▶ **The task**
Repeat every entry exactly as given.
- - -
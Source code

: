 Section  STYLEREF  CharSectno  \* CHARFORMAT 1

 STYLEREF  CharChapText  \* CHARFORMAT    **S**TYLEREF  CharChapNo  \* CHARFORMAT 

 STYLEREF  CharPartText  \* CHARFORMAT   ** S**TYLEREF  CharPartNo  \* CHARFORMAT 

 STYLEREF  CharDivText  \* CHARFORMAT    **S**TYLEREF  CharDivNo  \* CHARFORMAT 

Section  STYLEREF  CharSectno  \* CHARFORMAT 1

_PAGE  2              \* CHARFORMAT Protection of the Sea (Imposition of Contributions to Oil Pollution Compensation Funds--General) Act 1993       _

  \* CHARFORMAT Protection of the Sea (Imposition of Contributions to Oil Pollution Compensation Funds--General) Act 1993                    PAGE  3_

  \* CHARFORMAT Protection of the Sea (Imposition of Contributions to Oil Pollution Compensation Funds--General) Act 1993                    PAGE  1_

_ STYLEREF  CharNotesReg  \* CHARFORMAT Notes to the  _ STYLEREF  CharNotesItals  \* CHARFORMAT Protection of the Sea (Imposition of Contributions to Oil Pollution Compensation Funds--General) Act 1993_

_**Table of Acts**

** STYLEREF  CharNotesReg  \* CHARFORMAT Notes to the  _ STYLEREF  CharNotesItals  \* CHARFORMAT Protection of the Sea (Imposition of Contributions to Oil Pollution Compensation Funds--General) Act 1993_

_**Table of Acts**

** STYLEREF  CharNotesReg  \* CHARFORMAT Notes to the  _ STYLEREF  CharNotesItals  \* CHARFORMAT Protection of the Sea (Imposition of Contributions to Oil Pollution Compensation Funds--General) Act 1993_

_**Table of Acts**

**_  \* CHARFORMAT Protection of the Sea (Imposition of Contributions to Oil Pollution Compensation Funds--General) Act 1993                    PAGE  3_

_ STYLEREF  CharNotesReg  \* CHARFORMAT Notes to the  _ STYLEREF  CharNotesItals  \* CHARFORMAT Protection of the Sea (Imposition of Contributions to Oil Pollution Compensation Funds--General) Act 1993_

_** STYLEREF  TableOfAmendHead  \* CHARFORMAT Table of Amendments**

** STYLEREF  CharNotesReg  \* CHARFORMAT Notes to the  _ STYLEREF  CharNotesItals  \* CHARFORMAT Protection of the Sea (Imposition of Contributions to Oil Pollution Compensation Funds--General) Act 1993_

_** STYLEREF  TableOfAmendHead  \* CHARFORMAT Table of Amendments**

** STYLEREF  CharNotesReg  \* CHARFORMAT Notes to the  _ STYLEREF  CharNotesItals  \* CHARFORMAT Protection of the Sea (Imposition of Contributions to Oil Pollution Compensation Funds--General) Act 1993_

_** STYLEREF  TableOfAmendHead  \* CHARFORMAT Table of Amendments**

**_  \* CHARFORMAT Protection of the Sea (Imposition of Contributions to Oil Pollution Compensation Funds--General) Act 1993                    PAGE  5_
- - -
▶ **Task response**
Source code

: Section  STYLEREF  CharSectno  \* CHARFORMAT 1

 STYLEREF  CharChapText  \* CHARFORMAT    **S**TYLEREF  CharChapNo  \* CHARFORMAT 

 STYLEREF  CharPartText  \* CHARFORMAT   ** S**TYLEREF  CharPartNo  \* CHARFORMAT 

 STYLEREF  CharDivText  \* CHARFORMAT    **S**TYLEREF  CharDivNo  \* CHARFORMAT 

Section  STYLEREF  CharSectno  \* CHARFORMAT 1

_PAGE  2              \* CHARFORMAT Protection of the Sea (Imposition of Contributions to Oil Pollution Compensation Funds--General) Act 1993       _

  \* CHARFORMAT Protection of the Sea (Imposition of Contributions to Oil Pollution Compensation Funds--General) Act 1993                    PAGE  3_

  \* CHARFORMAT Protection of the Sea (Imposition of Contributions to Oil Pollution Compensation Funds--General) Act 1993                    PAGE  1_

_ STYLEREF  CharNotesReg  \* CHARFORMAT Notes to the  _ STYLEREF  CharNotesItals  \* CHARFORMAT Protection of the Sea (Imposition of Contributions to Oil Pollution Compensation Funds--General) Act 1993_

_**Table of Acts**

** STYLEREF  CharNotesReg  \* CHARFORMAT Notes to the  _ STYLEREF  CharNotesItals  \* CHARFORMAT Protection of the Sea (Imposition of Contributions to Oil Pollution Compensation Funds--General) Act 1993_

_**Table of Acts**

** STYLEREF  CharNotesReg  \* CHARFORMAT Notes to the  _ STYLEREF  CharNotesItals  \* CHARFORMAT Protection of the Sea (Imposition of Contributions to Oil Pollution Compensation Funds--General) Act 1993_

_**Table of Acts**

**_  \* CHARFORMAT Protection of the Sea (Imposition of Contributions to Oil Pollution Compensation Funds--General) Act 1993                    PAGE  3_

_ STYLEREF  CharNotesReg  \* CHARFORMAT Notes to the  _ STYLEREF  CharNotesItals  \* CHARFORMAT Protection of the Sea (Imposition of Contributions to Oil Pollution Compensation Funds--General) Act 1993_

_** STYLEREF  TableOfAmendHead  \* CHARFORMAT Table of Amendments**

** STYLEREF  CharNotesReg  \* CHARFORMAT Notes to the  _ STYLEREF  CharNotesItals  \* CHARFORMAT Protection of the Sea (Imposition of Contributions to Oil Pollution Compensation Funds--General) Act 1993_

_** STYLEREF  TableOfAmendHead  \* CHARFORMAT Table of Amendments**

** STYLEREF  CharNotesReg  \* CHARFORMAT Notes to the  _ STYLEREF  CharNotesItals  \* CHARFORMAT Protection of the Sea (Imposition of Contributions to Oil Pollution Compensation Funds--General) Act 1993_

_** STYLEREF  TableOfAmendHead  \* CHARFORMAT Table of Amendments**

**_  \* CHARFORMAT Protection of the Sea (Imposition of Contributions to Oil Pollution Compensation Funds--General) Act 1993                    PAGE  5_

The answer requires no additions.